Week #5: A book that has influenced my life

This is a great question, and there’s several–I’ve talked about some of these before, so I’m sorry if I sound like a broken record.

I didn’t exactly have the best life growing up/in my teens. My mother died when I was 13 and I went into a system of foster care, rotating between my much older siblings and other people connected to my family. I hated my life and most of all, I hated living in the small, backwards town I lived in where there was basically nothing for a teenager to do but get into trouble–which I did, a lot. Even back then I was obsessed with horror novels and movies, probably because I was morbid due to my circumstances. Around the age of 15 (it’s been a long time and hard to remember my exact age) I found a copy of The Vampire Lestat at a flea market/basement sale type thing and of course it had the word VAMPIRE in the title, so I had to have it and read it.

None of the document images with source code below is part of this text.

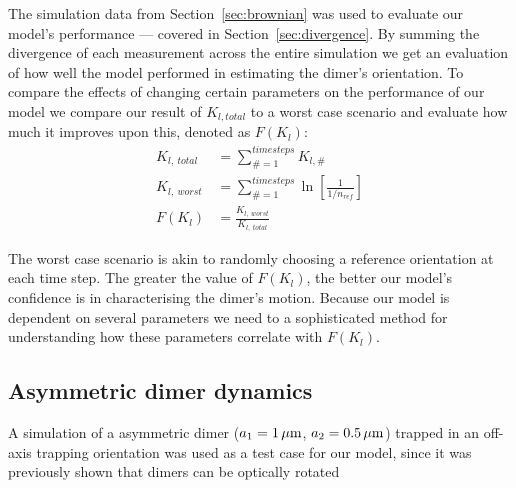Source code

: The simulation data from Section~\ref{sec:brownian} was used to evaluate our model's performance --- covered in Section~\ref{sec:divergence}. By summing the divergence of each measurement across the entire simulation we get an evaluation of how well the model performed in estimating the dimer's orientation. To compare the effects of changing certain parameters on the performance of our model we compare our result of $K_{l,total}$ to a worst case scenario and evaluate how much it improves upon this, denoted as $F(K_l)$:
\begin{align}
	K_{l, \ total} &= \sum\limits_{\# =1}^{timesteps} K_{l,\#}
	\\
	K_{l, \ worst} &= \sum\limits_{\#=1}^{timesteps} \ln \left[\frac{1}{1/n_{ref}} \right]
	\\
	F(K_l) &= \frac{K_{l,\ worst}}{K_{l, \ total}}
\end{align}

The worst case scenario is akin to randomly choosing a reference
orientation at each time step. The greater the value of $F(K_l)$, the
better our model's confidence is in characterising the dimer's
motion. Because our model is dependent on several parameters we need
to a sophisticated method for understanding how these parameters
correlate with $F(K_l)$.

\subsection{Asymmetric dimer dynamics}
\label{sec:motion}
A simulation of a asymmetric dimer ($a_1=1\,\mu{\rm m}$, $a_2=0.5\,\mu{\rm m}$) 
trapped in an off-axis trapping orientation was used as a test case for our 
model, since it was previously shown that dimers can be optically rotated 

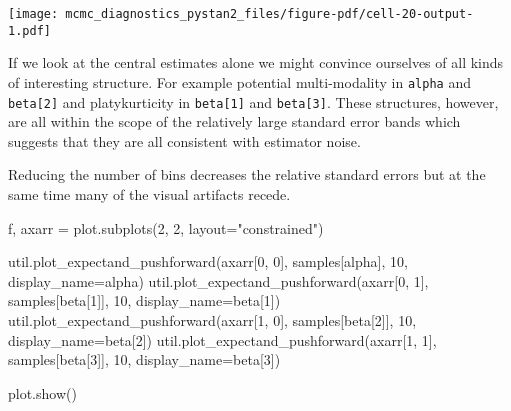 \documentclass[
  letterpaper,
  DIV=11,
  numbers=noendperiod]{scrartcl}
\newenvironment{Shaded}{\begin{snugshade}}{\end{snugshade}}
\newcommand{\DecValTok}[1]{\textcolor[rgb]{0.68,0.00,0.00}{#1}}
\newcommand{\NormalTok}[1]{\textcolor[rgb]{0.00,0.23,0.31}{#1}}
\newcommand{\OperatorTok}[1]{\textcolor[rgb]{0.37,0.37,0.37}{#1}}
\newcommand{\StringTok}[1]{\textcolor[rgb]{0.13,0.47,0.30}{#1}}
\begin{document}
\texttt{[image: mcmc\_diagnostics\_pystan2\_files/figure-pdf/cell-20-output-1.pdf]}

If we look at the central estimates alone we might convince ourselves of
all kinds of interesting structure. For example potential multi-modality
in \texttt{alpha} and \texttt{beta{[}2{]}} and platykurticity in
\texttt{beta{[}1{]}} and \texttt{beta{[}3{]}}. These structures,
however, are all within the scope of the relatively large standard error
bands which suggests that they are all consistent with estimator noise.

Reducing the number of bins decreases the relative standard errors but
at the same time many of the visual artifacts recede.

\begin{Shaded}
\begin{Highlighting}[]
\NormalTok{f, axarr }\OperatorTok{=}\NormalTok{ plot.subplots(}\DecValTok{2}\NormalTok{, }\DecValTok{2}\NormalTok{, layout}\OperatorTok{=}\StringTok{"constrained"}\NormalTok{)}

\NormalTok{util.plot\_expectand\_pushforward(axarr[}\DecValTok{0}\NormalTok{, }\DecValTok{0}\NormalTok{], samples[}\StringTok{\textquotesingle{}alpha\textquotesingle{}}\NormalTok{], }
                                \DecValTok{10}\NormalTok{, display\_name}\OperatorTok{=}\StringTok{\textquotesingle{}alpha\textquotesingle{}}\NormalTok{)}
\NormalTok{util.plot\_expectand\_pushforward(axarr[}\DecValTok{0}\NormalTok{, }\DecValTok{1}\NormalTok{], samples[}\StringTok{\textquotesingle{}beta[1]\textquotesingle{}}\NormalTok{], }
                                \DecValTok{10}\NormalTok{, display\_name}\OperatorTok{=}\StringTok{\textquotesingle{}beta[1]\textquotesingle{}}\NormalTok{)}
\NormalTok{util.plot\_expectand\_pushforward(axarr[}\DecValTok{1}\NormalTok{, }\DecValTok{0}\NormalTok{], samples[}\StringTok{\textquotesingle{}beta[2]\textquotesingle{}}\NormalTok{], }
                                \DecValTok{10}\NormalTok{, display\_name}\OperatorTok{=}\StringTok{\textquotesingle{}beta[2]\textquotesingle{}}\NormalTok{)}
\NormalTok{util.plot\_expectand\_pushforward(axarr[}\DecValTok{1}\NormalTok{, }\DecValTok{1}\NormalTok{], samples[}\StringTok{\textquotesingle{}beta[3]\textquotesingle{}}\NormalTok{], }
                                \DecValTok{10}\NormalTok{, display\_name}\OperatorTok{=}\StringTok{\textquotesingle{}beta[3]\textquotesingle{}}\NormalTok{)}

\NormalTok{plot.show()}
\end{Highlighting}
\end{Shaded}
\end{document}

It turned out that book changed my entire life–largely, because if you haven’t read it, through most of the first half, Lestat is a young (human) man who is desperate to escape his dreary provincial life and horrible family situation. He ends up doing this in the most fantastical way, by becoming a vampire (though it’s forced upon him) and taking on Paris, becoming an actor and ruling the night. For me, it sounded like all my daydreams come true. And even though it’s a largely tragic story about losing your humanity while trying to find yourself, it resonated with me so strongly at that impressionable, miserable age and gave me hope. I still have that falling apart, rag-tag copy I bought for 50 cents all those (many!) years ago. It’s held together with tape now and the pages are yellow, but I will never throw it away.

Anne Lamott’s Bird by Bird is also the book that changed how I look at writing, when I was a young and very green writer. Her dark and frank sense of humor is right up my alley, and the lessons she teaches in it made things very clear for me at the time. I still have that old book too! I also have an old copy of Sophy Burnham’s For Writer’s Only which is full of amazing and resonating quotes for authors. I have a lot of old books!

How about you? What book changed your life?